— Неплохо. Я бы хотел купить его картины. Куда мне сходить? Где они продаются?
— Вы сможете купить их уже очень скоро. Все будут за ними гоняться. Я ему помогу. Скоро он станет известен во всем мире!
— Скоро. Не сегодня — завтра. Очень скоро. Только не сейчас — какая незадача.
— Пожалуйста, Тибо, перестаньте! Тибо, пожалуйста!
Они разговаривали, подавшись друг к другу, — не кричали, а тихо говорили, изливая друг на друга холодную боль, умоляя боль прекратиться и изливая ее снова; а потом, после этого последнего «пожалуйста» их словно отбросило друг от друга, как магниты на уроке физики. Так отскакивают друг от друга сцепившиеся в лесу звери, когда страх и боль берут верх над адреналином и они понимают, что никто из них не выживет, если не разжать хватку.

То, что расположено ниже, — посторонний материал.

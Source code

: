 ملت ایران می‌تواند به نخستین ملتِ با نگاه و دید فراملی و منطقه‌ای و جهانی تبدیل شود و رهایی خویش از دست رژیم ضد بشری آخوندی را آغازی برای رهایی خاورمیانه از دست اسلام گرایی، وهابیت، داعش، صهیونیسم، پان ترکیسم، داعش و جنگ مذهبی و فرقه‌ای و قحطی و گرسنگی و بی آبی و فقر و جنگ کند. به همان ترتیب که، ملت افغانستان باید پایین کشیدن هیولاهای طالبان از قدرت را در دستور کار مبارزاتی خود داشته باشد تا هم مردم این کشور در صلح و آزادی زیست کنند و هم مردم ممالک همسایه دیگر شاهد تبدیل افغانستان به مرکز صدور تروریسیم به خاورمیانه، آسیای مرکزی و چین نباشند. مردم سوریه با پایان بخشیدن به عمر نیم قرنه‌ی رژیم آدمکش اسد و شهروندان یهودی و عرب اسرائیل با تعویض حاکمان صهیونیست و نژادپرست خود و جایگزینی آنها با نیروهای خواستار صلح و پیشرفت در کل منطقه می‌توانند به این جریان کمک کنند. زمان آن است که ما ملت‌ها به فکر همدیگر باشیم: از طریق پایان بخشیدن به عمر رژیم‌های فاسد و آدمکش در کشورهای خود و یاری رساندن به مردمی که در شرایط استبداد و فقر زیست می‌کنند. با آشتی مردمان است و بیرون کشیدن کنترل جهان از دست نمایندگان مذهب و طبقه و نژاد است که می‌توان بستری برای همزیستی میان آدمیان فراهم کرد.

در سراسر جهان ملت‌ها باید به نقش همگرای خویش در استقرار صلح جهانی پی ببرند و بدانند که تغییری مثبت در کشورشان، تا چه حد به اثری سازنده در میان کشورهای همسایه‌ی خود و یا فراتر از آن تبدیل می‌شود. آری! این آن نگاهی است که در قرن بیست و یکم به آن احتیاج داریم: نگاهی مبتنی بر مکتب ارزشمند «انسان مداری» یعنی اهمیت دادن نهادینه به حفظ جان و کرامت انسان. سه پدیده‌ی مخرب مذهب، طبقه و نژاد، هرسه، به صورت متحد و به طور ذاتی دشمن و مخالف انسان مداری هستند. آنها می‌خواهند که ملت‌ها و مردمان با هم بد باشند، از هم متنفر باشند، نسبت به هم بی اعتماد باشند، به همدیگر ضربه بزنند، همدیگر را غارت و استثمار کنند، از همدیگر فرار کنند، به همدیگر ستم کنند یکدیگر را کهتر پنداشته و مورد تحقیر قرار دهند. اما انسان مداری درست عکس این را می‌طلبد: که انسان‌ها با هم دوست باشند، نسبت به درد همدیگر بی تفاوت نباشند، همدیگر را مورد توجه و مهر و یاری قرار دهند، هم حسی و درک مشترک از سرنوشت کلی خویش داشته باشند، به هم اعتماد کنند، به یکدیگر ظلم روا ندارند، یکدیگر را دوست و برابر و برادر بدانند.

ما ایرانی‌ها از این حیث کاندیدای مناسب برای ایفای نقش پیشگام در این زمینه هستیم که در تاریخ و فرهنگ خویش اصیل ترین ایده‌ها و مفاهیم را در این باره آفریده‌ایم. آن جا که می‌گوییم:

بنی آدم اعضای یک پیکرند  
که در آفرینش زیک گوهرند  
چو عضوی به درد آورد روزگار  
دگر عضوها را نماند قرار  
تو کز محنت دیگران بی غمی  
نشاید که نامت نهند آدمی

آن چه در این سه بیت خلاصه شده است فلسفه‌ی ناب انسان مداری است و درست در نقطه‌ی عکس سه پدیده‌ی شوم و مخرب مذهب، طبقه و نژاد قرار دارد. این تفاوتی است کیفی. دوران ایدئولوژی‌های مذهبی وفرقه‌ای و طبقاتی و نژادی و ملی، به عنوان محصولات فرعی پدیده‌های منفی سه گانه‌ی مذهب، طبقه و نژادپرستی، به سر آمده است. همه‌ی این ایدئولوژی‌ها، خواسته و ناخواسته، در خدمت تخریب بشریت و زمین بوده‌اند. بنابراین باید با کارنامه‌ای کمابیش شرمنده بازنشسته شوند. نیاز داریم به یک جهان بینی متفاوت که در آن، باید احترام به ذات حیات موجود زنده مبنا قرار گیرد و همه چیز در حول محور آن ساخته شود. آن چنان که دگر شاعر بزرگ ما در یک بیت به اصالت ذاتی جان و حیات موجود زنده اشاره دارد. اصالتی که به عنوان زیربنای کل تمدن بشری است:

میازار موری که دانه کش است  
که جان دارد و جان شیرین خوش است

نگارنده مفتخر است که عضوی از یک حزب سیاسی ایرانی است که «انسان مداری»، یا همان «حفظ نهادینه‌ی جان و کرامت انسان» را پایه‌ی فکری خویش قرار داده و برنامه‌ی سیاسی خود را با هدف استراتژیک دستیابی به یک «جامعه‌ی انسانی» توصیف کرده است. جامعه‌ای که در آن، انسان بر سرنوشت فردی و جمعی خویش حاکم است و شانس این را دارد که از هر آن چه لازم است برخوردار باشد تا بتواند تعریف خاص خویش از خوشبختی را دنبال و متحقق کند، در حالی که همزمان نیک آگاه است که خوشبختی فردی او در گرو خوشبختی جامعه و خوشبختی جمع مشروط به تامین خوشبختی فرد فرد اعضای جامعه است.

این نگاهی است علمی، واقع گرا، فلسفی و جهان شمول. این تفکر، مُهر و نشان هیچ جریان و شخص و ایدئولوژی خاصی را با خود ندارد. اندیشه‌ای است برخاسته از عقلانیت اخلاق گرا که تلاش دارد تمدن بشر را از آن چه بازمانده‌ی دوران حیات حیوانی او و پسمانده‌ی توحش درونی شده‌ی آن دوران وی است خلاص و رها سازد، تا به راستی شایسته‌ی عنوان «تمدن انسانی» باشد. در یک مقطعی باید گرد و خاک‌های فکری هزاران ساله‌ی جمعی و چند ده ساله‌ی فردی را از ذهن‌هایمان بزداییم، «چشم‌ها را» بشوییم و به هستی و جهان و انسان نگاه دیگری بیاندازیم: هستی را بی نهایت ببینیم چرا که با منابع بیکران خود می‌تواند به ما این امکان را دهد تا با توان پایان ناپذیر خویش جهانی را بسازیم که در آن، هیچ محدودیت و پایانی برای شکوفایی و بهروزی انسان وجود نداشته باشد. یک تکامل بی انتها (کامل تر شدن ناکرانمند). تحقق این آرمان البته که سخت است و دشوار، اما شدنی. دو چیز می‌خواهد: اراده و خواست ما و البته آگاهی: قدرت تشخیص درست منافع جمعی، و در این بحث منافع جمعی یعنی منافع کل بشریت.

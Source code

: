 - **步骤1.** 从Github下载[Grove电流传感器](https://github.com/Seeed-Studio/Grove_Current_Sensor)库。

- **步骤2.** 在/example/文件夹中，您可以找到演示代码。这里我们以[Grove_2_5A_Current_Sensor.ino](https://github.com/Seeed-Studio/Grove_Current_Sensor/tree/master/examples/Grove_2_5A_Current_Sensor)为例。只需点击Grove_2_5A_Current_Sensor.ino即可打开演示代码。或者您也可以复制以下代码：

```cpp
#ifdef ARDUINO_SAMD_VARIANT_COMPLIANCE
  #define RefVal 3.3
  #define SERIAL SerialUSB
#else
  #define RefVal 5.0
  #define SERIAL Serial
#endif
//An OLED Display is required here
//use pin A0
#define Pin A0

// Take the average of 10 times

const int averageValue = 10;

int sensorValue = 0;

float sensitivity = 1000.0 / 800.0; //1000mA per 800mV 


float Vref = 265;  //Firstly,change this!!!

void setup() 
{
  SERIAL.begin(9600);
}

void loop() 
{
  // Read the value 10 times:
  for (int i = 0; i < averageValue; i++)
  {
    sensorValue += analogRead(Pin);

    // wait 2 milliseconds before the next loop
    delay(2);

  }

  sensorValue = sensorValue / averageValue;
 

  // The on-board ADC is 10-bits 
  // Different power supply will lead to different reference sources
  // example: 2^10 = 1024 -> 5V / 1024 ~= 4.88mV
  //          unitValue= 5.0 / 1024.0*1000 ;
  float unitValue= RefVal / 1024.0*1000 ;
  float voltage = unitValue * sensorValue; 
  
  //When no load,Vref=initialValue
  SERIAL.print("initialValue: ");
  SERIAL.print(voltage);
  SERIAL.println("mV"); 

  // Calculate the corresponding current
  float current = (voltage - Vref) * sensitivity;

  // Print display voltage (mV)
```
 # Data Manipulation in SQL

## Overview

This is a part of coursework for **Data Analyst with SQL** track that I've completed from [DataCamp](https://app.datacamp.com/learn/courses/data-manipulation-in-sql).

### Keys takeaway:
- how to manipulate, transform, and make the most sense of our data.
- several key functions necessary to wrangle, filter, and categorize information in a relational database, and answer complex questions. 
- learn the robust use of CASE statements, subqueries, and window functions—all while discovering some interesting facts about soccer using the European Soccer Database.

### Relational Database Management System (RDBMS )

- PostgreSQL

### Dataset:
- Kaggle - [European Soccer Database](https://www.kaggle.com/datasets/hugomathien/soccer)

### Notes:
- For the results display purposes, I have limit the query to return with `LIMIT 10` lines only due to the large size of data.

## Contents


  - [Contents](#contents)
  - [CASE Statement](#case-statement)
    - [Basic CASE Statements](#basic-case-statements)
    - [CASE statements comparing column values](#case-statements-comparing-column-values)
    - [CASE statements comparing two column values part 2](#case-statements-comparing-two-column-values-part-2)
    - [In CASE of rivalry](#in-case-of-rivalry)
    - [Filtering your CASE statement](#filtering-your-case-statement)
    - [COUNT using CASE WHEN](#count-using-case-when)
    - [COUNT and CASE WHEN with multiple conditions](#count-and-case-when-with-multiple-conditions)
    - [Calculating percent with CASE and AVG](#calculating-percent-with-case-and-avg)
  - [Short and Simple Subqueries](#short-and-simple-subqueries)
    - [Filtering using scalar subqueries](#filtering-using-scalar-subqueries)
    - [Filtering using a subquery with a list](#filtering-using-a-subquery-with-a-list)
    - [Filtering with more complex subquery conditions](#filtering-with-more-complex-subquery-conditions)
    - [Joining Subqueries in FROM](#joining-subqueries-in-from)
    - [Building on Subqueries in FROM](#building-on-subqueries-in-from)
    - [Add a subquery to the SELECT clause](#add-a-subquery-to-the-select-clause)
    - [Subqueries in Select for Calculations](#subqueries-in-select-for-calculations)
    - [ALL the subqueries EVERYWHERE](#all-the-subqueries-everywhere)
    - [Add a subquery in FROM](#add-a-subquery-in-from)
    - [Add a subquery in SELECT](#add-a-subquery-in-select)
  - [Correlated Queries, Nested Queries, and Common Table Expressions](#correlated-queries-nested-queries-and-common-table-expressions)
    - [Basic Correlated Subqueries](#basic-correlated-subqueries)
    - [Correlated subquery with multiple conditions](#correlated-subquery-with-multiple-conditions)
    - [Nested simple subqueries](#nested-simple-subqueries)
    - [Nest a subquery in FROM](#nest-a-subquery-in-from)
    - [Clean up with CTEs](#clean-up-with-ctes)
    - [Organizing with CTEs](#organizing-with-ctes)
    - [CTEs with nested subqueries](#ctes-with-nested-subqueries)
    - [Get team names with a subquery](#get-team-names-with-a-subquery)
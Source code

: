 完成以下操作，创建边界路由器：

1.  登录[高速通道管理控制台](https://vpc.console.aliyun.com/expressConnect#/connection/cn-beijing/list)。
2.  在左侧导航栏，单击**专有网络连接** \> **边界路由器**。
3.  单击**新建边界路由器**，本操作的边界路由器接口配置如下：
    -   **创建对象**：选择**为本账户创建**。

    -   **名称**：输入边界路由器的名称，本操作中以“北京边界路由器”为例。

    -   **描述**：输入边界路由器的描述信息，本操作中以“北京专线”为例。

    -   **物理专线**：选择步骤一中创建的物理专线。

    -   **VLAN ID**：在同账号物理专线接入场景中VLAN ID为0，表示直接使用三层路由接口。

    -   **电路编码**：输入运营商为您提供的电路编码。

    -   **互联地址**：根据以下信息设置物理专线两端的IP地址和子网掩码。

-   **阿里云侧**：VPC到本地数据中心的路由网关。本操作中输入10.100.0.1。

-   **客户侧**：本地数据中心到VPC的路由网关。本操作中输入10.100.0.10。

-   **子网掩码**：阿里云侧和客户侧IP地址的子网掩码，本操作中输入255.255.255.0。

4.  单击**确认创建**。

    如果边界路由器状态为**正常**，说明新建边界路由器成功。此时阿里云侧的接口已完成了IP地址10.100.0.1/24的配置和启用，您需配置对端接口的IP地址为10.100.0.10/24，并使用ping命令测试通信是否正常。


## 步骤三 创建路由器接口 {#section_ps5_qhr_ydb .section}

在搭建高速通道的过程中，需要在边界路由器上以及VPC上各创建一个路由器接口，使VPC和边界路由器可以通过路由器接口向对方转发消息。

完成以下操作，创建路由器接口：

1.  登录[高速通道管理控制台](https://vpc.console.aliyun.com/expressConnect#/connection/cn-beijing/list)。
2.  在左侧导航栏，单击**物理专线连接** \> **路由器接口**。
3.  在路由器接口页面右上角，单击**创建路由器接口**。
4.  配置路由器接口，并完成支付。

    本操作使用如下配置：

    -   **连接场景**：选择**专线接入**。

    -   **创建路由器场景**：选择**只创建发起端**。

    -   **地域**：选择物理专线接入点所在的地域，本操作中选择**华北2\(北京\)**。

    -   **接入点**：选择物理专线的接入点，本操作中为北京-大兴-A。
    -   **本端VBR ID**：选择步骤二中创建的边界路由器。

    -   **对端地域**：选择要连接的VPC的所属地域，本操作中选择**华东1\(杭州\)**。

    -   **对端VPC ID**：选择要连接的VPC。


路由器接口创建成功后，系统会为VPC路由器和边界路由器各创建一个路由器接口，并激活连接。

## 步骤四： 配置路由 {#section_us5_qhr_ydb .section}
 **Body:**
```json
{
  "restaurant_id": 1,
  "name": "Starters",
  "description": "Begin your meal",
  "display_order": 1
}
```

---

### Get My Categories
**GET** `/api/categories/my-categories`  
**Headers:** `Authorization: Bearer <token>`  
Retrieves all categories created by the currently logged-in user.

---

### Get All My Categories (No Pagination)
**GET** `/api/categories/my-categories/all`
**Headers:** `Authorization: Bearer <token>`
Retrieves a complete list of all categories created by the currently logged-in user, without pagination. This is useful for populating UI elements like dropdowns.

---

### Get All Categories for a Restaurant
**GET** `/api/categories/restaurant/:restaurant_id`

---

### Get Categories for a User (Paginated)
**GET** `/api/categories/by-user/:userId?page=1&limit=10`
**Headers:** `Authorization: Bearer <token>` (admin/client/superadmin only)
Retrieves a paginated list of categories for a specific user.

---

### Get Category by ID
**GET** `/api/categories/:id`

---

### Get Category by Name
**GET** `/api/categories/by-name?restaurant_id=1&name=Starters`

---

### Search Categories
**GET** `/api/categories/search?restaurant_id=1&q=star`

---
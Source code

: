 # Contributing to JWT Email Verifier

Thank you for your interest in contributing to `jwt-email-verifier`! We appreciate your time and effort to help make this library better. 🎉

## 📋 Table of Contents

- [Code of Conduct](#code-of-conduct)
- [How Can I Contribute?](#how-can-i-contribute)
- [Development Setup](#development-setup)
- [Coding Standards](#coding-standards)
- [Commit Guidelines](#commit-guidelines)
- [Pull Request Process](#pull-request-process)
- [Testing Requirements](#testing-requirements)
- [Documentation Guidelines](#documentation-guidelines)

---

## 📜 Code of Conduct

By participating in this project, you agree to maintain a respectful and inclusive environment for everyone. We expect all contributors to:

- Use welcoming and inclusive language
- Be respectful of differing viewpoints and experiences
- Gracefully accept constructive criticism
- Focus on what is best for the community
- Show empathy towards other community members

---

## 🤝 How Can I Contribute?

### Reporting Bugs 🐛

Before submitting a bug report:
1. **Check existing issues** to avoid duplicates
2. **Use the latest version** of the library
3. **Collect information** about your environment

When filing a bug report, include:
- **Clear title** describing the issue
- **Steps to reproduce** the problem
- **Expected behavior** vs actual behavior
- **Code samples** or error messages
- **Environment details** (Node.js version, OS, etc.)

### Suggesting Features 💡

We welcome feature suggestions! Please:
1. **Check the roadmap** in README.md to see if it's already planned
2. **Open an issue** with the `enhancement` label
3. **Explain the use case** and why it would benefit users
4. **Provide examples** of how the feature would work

Тибо подошел к окну и выглянул на улицу.
— Значит, я опоздал на день.
— Пожалуйста, попытайтесь меня понять.
— Я понимаю. Честно, понимаю. Агата, это же вся моя жизнь, как мне не понять? Все, что я когда-либо хотел, это чтобы вы были счастливы. Если вы счастливы, тогда счастлив и я. Вот что такое любовь, Агата.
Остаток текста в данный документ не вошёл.